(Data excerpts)
↓↓↓

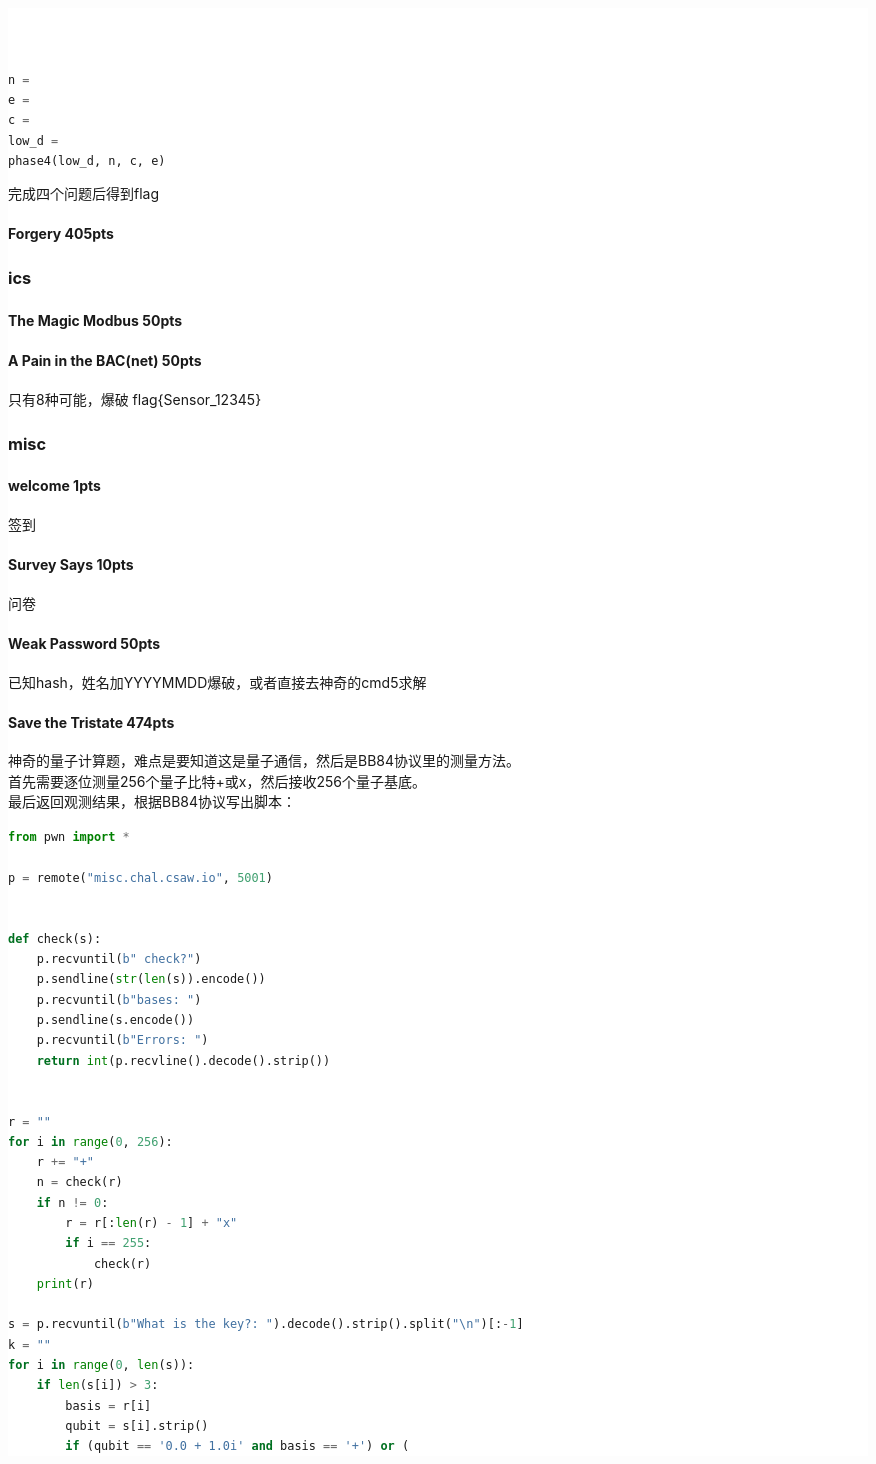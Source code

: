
 ```python
	


n = 
e = 
c = 
low_d =
phase4(low_d, n, c, e)
```
完成四个问题后得到flag
#### Forgery 405pts

### ics
#### The Magic Modbus 50pts

#### A Pain in the BAC(net) 50pts
只有8种可能，爆破 flag{Sensor_12345}  
### misc
#### welcome 1pts
签到
#### Survey Says 10pts  
问卷
#### Weak Password 50pts
已知hash，姓名加YYYYMMDD爆破，或者直接去神奇的cmd5求解  
#### Save the Tristate 474pts
神奇的量子计算题，难点是要知道这是量子通信，然后是BB84协议里的测量方法。  
首先需要逐位测量256个量子比特+或x，然后接收256个量子基底。  
最后返回观测结果，根据BB84协议写出脚本：
```python
from pwn import *

p = remote("misc.chal.csaw.io", 5001)


def check(s):
    p.recvuntil(b" check?")
    p.sendline(str(len(s)).encode())
    p.recvuntil(b"bases: ")
    p.sendline(s.encode())
    p.recvuntil(b"Errors: ")
    return int(p.recvline().decode().strip())


r = ""
for i in range(0, 256):
    r += "+"
    n = check(r)
    if n != 0:
        r = r[:len(r) - 1] + "x"
        if i == 255:
            check(r)
    print(r)

s = p.recvuntil(b"What is the key?: ").decode().strip().split("\n")[:-1]
k = ""
for i in range(0, len(s)):
    if len(s[i]) > 3:
        basis = r[i]
        qubit = s[i].strip()
        if (qubit == '0.0 + 1.0i' and basis == '+') or (
```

↑↑↑

• Your objective: From the first record above to the last, output each one exactly and omit the pictures.

• Task answer:
Source code

:
 ```python
	


n = 
e = 
c = 
low_d =
phase4(low_d, n, c, e)
```
完成四个问题后得到flag
#### Forgery 405pts

### ics
#### The Magic Modbus 50pts

#### A Pain in the BAC(net) 50pts
只有8种可能，爆破 flag{Sensor_12345}  
### misc
#### welcome 1pts
签到
#### Survey Says 10pts  
问卷
#### Weak Password 50pts
已知hash，姓名加YYYYMMDD爆破，或者直接去神奇的cmd5求解  
#### Save the Tristate 474pts
神奇的量子计算题，难点是要知道这是量子通信，然后是BB84协议里的测量方法。  
首先需要逐位测量256个量子比特+或x，然后接收256个量子基底。  
最后返回观测结果，根据BB84协议写出脚本：
```python
from pwn import *

p = remote("misc.chal.csaw.io", 5001)


def check(s):
    p.recvuntil(b" check?")
    p.sendline(str(len(s)).encode())
    p.recvuntil(b"bases: ")
    p.sendline(s.encode())
    p.recvuntil(b"Errors: ")
    return int(p.recvline().decode().strip())


r = ""
for i in range(0, 256):
    r += "+"
    n = check(r)
    if n != 0:
        r = r[:len(r) - 1] + "x"
        if i == 255:
            check(r)
    print(r)

s = p.recvuntil(b"What is the key?: ").decode().strip().split("\n")[:-1]
k = ""
for i in range(0, len(s)):
    if len(s[i]) > 3:
        basis = r[i]
        qubit = s[i].strip()
        if (qubit == '0.0 + 1.0i' and basis == '+') or (
```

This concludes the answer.